---------- Dataset excerpts

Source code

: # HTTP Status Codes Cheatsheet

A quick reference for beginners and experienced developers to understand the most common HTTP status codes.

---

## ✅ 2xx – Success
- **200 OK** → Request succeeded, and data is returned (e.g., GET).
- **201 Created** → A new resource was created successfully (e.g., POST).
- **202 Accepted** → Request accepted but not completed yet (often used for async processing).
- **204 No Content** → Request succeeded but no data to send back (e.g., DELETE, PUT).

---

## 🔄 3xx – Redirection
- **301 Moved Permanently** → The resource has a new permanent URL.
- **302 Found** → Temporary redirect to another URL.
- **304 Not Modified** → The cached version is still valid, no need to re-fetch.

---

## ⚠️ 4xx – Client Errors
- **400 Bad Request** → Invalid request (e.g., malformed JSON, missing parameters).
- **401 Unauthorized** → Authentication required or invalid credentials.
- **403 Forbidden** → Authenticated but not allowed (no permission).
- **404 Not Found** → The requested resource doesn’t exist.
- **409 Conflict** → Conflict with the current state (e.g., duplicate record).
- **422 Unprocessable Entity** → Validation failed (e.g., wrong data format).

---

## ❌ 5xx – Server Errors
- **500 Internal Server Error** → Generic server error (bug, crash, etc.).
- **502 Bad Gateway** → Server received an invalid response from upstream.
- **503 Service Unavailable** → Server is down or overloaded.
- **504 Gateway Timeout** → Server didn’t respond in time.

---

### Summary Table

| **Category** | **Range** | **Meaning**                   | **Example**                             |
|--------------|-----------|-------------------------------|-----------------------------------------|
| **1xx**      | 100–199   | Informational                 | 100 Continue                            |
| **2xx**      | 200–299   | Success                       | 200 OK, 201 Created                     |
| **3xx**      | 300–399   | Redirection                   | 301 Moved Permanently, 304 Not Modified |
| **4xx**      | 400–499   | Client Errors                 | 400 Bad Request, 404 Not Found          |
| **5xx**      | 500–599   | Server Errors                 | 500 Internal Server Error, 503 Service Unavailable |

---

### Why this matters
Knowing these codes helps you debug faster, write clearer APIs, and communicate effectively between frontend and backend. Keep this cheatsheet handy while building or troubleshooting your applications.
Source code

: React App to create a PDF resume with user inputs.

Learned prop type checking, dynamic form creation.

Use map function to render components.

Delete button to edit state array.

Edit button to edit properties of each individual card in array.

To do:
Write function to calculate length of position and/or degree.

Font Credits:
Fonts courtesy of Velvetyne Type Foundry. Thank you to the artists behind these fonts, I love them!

--------------------

# Work order:
Would you output, from the records above, exactly the run of lines that starts at the line containing "- **201 Created**" and ends at the line containing "Bad Request, 404", and only that run?

# Expected answer:
- **201 Created** → A new resource was created successfully (e.g., POST).
- **202 Accepted** → Request accepted but not completed yet (often used for async processing).
- **204 No Content** → Request succeeded but no data to send back (e.g., DELETE, PUT).

---

## 🔄 3xx – Redirection
- **301 Moved Permanently** → The resource has a new permanent URL.
- **302 Found** → Temporary redirect to another URL.
- **304 Not Modified** → The cached version is still valid, no need to re-fetch.

---

## ⚠️ 4xx – Client Errors
- **400 Bad Request** → Invalid request (e.g., malformed JSON, missing parameters).
- **401 Unauthorized** → Authentication required or invalid credentials.
- **403 Forbidden** → Authenticated but not allowed (no permission).
- **404 Not Found** → The requested resource doesn’t exist.
- **409 Conflict** → Conflict with the current state (e.g., duplicate record).
- **422 Unprocessable Entity** → Validation failed (e.g., wrong data format).

---

## ❌ 5xx – Server Errors
- **500 Internal Server Error** → Generic server error (bug, crash, etc.).
- **502 Bad Gateway** → Server received an invalid response from upstream.
- **503 Service Unavailable** → Server is down or overloaded.
- **504 Gateway Timeout** → Server didn’t respond in time.

---

### Summary Table

| **Category** | **Range** | **Meaning**                   | **Example**                             |
|--------------|-----------|-------------------------------|-----------------------------------------|
| **1xx**      | 100–199   | Informational                 | 100 Continue                            |
| **2xx**      | 200–299   | Success                       | 200 OK, 201 Created                     |
| **3xx**      | 300–399   | Redirection                   | 301 Moved Permanently, 304 Not Modified |
| **4xx**      | 400–499   | Client Errors                 | 400 Bad Request, 404 Not Found          |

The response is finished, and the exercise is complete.